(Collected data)
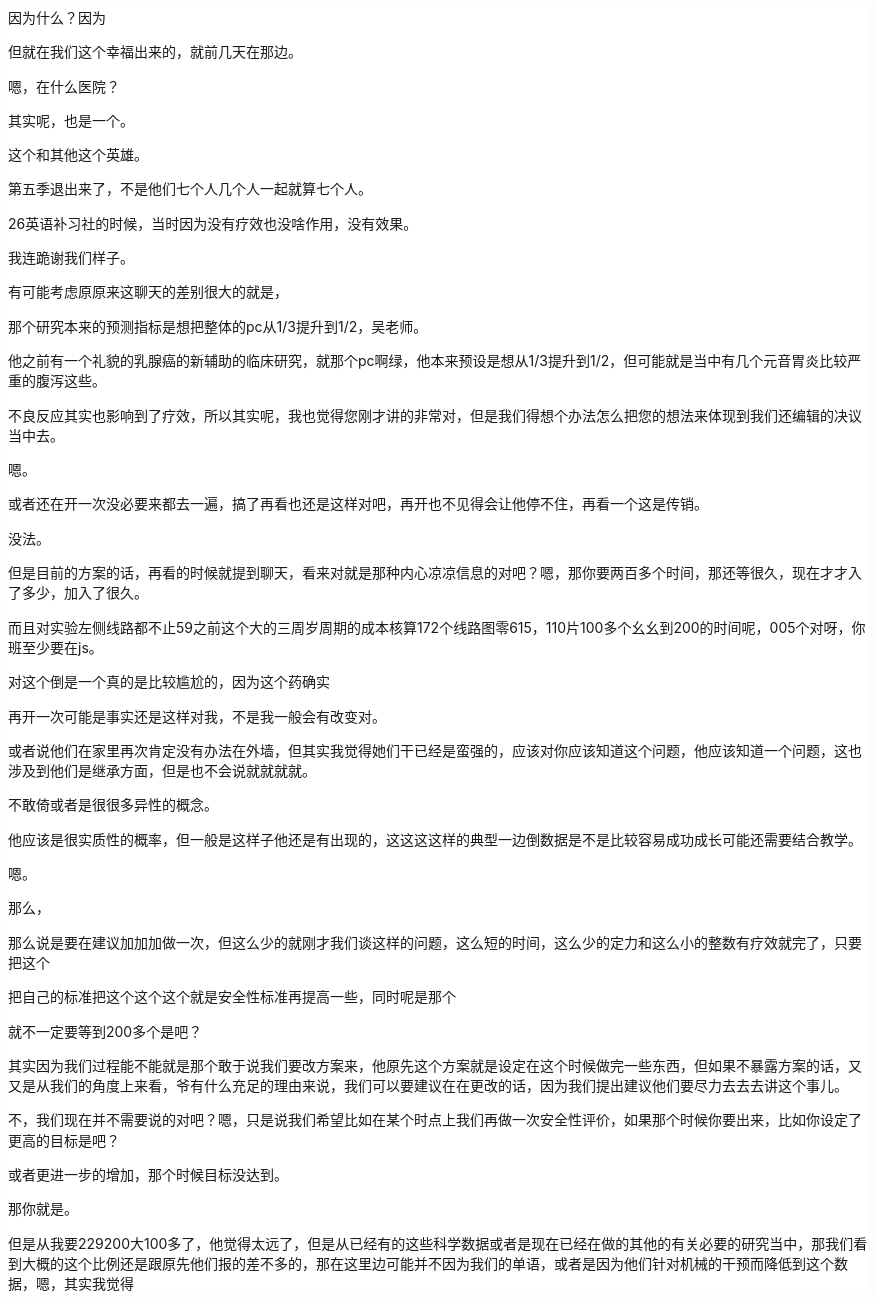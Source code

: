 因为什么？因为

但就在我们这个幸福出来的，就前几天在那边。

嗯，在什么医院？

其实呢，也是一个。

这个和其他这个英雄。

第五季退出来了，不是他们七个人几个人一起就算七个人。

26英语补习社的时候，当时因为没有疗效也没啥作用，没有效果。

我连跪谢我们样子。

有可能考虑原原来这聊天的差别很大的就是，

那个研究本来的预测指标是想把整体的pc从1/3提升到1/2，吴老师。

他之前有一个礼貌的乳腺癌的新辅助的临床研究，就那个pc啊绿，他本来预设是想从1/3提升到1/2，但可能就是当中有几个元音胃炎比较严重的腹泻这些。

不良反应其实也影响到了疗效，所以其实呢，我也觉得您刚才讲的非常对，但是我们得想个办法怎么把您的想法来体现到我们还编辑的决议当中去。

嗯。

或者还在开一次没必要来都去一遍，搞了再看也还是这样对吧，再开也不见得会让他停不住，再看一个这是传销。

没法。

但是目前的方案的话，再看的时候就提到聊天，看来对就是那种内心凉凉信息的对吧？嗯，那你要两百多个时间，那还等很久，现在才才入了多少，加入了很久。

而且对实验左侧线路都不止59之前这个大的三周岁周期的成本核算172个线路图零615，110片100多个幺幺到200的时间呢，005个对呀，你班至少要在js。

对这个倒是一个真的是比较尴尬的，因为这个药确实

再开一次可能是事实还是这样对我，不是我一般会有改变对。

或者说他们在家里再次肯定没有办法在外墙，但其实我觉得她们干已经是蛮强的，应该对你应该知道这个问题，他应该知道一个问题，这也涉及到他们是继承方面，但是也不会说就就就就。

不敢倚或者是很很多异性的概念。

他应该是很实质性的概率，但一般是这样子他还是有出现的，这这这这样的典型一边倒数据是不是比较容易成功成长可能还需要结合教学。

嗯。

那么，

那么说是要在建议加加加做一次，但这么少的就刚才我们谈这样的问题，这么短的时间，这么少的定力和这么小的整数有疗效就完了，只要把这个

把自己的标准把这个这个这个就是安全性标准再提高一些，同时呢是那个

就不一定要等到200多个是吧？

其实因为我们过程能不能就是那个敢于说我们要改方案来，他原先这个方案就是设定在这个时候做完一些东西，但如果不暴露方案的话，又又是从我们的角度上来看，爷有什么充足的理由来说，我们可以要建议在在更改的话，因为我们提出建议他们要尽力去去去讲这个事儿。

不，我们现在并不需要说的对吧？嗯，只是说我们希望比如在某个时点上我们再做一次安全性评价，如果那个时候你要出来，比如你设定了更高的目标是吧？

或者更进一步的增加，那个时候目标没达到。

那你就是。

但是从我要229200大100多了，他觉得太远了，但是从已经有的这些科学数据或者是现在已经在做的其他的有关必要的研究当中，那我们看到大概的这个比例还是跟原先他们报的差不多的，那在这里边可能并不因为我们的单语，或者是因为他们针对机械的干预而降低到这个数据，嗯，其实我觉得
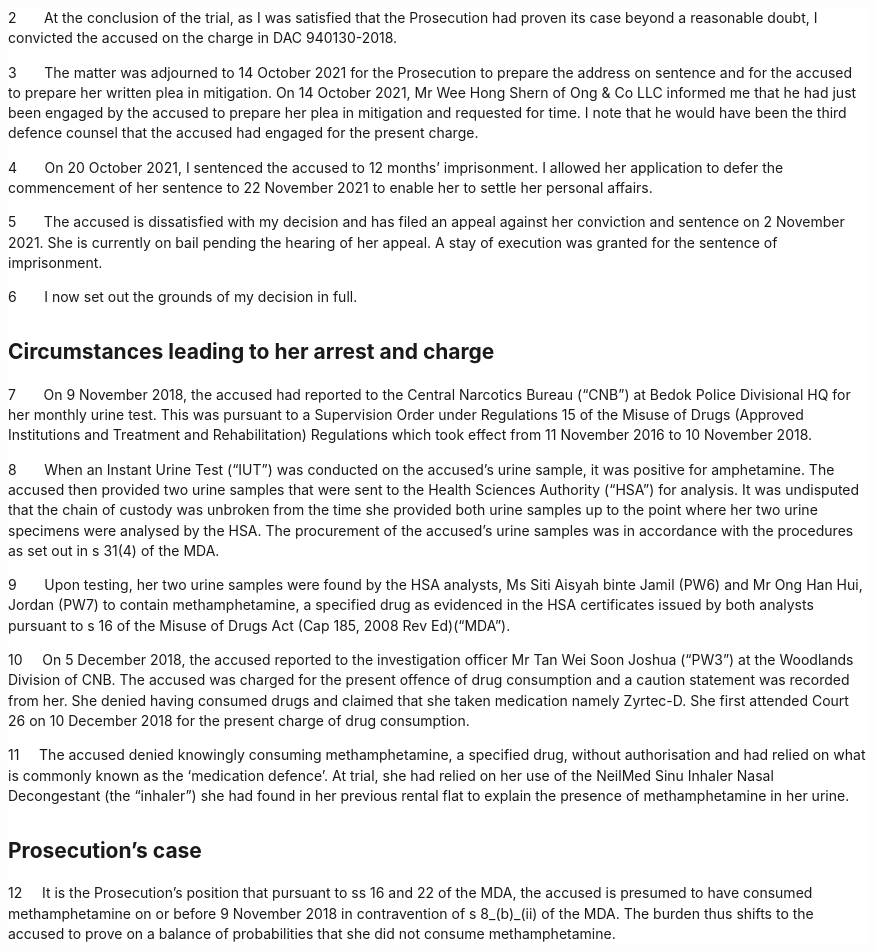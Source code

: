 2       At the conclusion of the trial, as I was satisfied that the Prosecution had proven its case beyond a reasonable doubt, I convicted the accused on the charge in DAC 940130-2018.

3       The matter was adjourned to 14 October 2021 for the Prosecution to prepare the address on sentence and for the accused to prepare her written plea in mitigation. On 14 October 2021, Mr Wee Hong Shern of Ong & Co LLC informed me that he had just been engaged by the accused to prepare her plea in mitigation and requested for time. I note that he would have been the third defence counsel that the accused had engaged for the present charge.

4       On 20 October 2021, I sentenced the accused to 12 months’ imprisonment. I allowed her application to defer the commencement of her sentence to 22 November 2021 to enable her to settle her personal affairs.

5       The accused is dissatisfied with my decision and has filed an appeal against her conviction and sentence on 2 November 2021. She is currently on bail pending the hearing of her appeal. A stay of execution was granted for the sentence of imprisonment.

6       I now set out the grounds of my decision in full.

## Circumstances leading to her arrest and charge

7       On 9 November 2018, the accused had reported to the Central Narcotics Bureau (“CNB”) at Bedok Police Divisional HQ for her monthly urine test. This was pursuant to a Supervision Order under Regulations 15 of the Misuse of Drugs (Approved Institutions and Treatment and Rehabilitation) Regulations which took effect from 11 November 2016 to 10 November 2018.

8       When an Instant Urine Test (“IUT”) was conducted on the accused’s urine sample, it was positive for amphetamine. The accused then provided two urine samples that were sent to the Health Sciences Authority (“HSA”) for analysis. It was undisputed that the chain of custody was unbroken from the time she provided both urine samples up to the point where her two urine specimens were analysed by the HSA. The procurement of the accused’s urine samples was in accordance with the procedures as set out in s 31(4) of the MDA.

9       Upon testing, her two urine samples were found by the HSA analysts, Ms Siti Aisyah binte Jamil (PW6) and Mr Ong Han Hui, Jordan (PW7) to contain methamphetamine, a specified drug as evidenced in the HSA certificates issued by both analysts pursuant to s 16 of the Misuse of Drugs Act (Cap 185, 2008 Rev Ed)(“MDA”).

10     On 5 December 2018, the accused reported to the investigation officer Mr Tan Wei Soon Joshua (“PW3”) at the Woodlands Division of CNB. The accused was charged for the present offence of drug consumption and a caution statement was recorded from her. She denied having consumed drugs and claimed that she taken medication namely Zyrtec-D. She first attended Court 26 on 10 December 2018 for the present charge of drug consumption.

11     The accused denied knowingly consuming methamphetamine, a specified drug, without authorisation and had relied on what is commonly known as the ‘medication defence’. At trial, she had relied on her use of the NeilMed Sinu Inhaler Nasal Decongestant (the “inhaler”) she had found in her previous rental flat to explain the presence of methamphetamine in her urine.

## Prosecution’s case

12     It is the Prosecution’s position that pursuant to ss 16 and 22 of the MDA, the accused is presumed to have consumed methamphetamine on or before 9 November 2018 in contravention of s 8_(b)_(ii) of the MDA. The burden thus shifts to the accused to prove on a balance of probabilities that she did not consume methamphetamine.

# [Exercise]
A precise copy of each record, with the images removed, should be output.

# [Result of this exercise]
Source code

: 因为什么？因为

但就在我们这个幸福出来的，就前几天在那边。

嗯，在什么医院？

其实呢，也是一个。

这个和其他这个英雄。

第五季退出来了，不是他们七个人几个人一起就算七个人。

26英语补习社的时候，当时因为没有疗效也没啥作用，没有效果。

我连跪谢我们样子。

有可能考虑原原来这聊天的差别很大的就是，

那个研究本来的预测指标是想把整体的pc从1/3提升到1/2，吴老师。

他之前有一个礼貌的乳腺癌的新辅助的临床研究，就那个pc啊绿，他本来预设是想从1/3提升到1/2，但可能就是当中有几个元音胃炎比较严重的腹泻这些。

不良反应其实也影响到了疗效，所以其实呢，我也觉得您刚才讲的非常对，但是我们得想个办法怎么把您的想法来体现到我们还编辑的决议当中去。

嗯。

或者还在开一次没必要来都去一遍，搞了再看也还是这样对吧，再开也不见得会让他停不住，再看一个这是传销。

没法。

但是目前的方案的话，再看的时候就提到聊天，看来对就是那种内心凉凉信息的对吧？嗯，那你要两百多个时间，那还等很久，现在才才入了多少，加入了很久。

而且对实验左侧线路都不止59之前这个大的三周岁周期的成本核算172个线路图零615，110片100多个幺幺到200的时间呢，005个对呀，你班至少要在js。

对这个倒是一个真的是比较尴尬的，因为这个药确实

再开一次可能是事实还是这样对我，不是我一般会有改变对。

或者说他们在家里再次肯定没有办法在外墙，但其实我觉得她们干已经是蛮强的，应该对你应该知道这个问题，他应该知道一个问题，这也涉及到他们是继承方面，但是也不会说就就就就。

不敢倚或者是很很多异性的概念。

他应该是很实质性的概率，但一般是这样子他还是有出现的，这这这这样的典型一边倒数据是不是比较容易成功成长可能还需要结合教学。

嗯。

那么，

那么说是要在建议加加加做一次，但这么少的就刚才我们谈这样的问题，这么短的时间，这么少的定力和这么小的整数有疗效就完了，只要把这个

把自己的标准把这个这个这个就是安全性标准再提高一些，同时呢是那个

就不一定要等到200多个是吧？

其实因为我们过程能不能就是那个敢于说我们要改方案来，他原先这个方案就是设定在这个时候做完一些东西，但如果不暴露方案的话，又又是从我们的角度上来看，爷有什么充足的理由来说，我们可以要建议在在更改的话，因为我们提出建议他们要尽力去去去讲这个事儿。

不，我们现在并不需要说的对吧？嗯，只是说我们希望比如在某个时点上我们再做一次安全性评价，如果那个时候你要出来，比如你设定了更高的目标是吧？

或者更进一步的增加，那个时候目标没达到。

那你就是。

但是从我要229200大100多了，他觉得太远了，但是从已经有的这些科学数据或者是现在已经在做的其他的有关必要的研究当中，那我们看到大概的这个比例还是跟原先他们报的差不多的，那在这里边可能并不因为我们的单语，或者是因为他们针对机械的干预而降低到这个数据，嗯，其实我觉得
Source code

: 2       At the conclusion of the trial, as I was satisfied that the Prosecution had proven its case beyond a reasonable doubt, I convicted the accused on the charge in DAC 940130-2018.

3       The matter was adjourned to 14 October 2021 for the Prosecution to prepare the address on sentence and for the accused to prepare her written plea in mitigation. On 14 October 2021, Mr Wee Hong Shern of Ong & Co LLC informed me that he had just been engaged by the accused to prepare her plea in mitigation and requested for time. I note that he would have been the third defence counsel that the accused had engaged for the present charge.

4       On 20 October 2021, I sentenced the accused to 12 months’ imprisonment. I allowed her application to defer the commencement of her sentence to 22 November 2021 to enable her to settle her personal affairs.

5       The accused is dissatisfied with my decision and has filed an appeal against her conviction and sentence on 2 November 2021. She is currently on bail pending the hearing of her appeal. A stay of execution was granted for the sentence of imprisonment.

6       I now set out the grounds of my decision in full.

## Circumstances leading to her arrest and charge

7       On 9 November 2018, the accused had reported to the Central Narcotics Bureau (“CNB”) at Bedok Police Divisional HQ for her monthly urine test. This was pursuant to a Supervision Order under Regulations 15 of the Misuse of Drugs (Approved Institutions and Treatment and Rehabilitation) Regulations which took effect from 11 November 2016 to 10 November 2018.

8       When an Instant Urine Test (“IUT”) was conducted on the accused’s urine sample, it was positive for amphetamine. The accused then provided two urine samples that were sent to the Health Sciences Authority (“HSA”) for analysis. It was undisputed that the chain of custody was unbroken from the time she provided both urine samples up to the point where her two urine specimens were analysed by the HSA. The procurement of the accused’s urine samples was in accordance with the procedures as set out in s 31(4) of the MDA.

9       Upon testing, her two urine samples were found by the HSA analysts, Ms Siti Aisyah binte Jamil (PW6) and Mr Ong Han Hui, Jordan (PW7) to contain methamphetamine, a specified drug as evidenced in the HSA certificates issued by both analysts pursuant to s 16 of the Misuse of Drugs Act (Cap 185, 2008 Rev Ed)(“MDA”).

10     On 5 December 2018, the accused reported to the investigation officer Mr Tan Wei Soon Joshua (“PW3”) at the Woodlands Division of CNB. The accused was charged for the present offence of drug consumption and a caution statement was recorded from her. She denied having consumed drugs and claimed that she taken medication namely Zyrtec-D. She first attended Court 26 on 10 December 2018 for the present charge of drug consumption.

11     The accused denied knowingly consuming methamphetamine, a specified drug, without authorisation and had relied on what is commonly known as the ‘medication defence’. At trial, she had relied on her use of the NeilMed Sinu Inhaler Nasal Decongestant (the “inhaler”) she had found in her previous rental flat to explain the presence of methamphetamine in her urine.

## Prosecution’s case

12     It is the Prosecution’s position that pursuant to ss 16 and 22 of the MDA, the accused is presumed to have consumed methamphetamine on or before 9 November 2018 in contravention of s 8_(b)_(ii) of the MDA. The burden thus shifts to the accused to prove on a balance of probabilities that she did not consume methamphetamine.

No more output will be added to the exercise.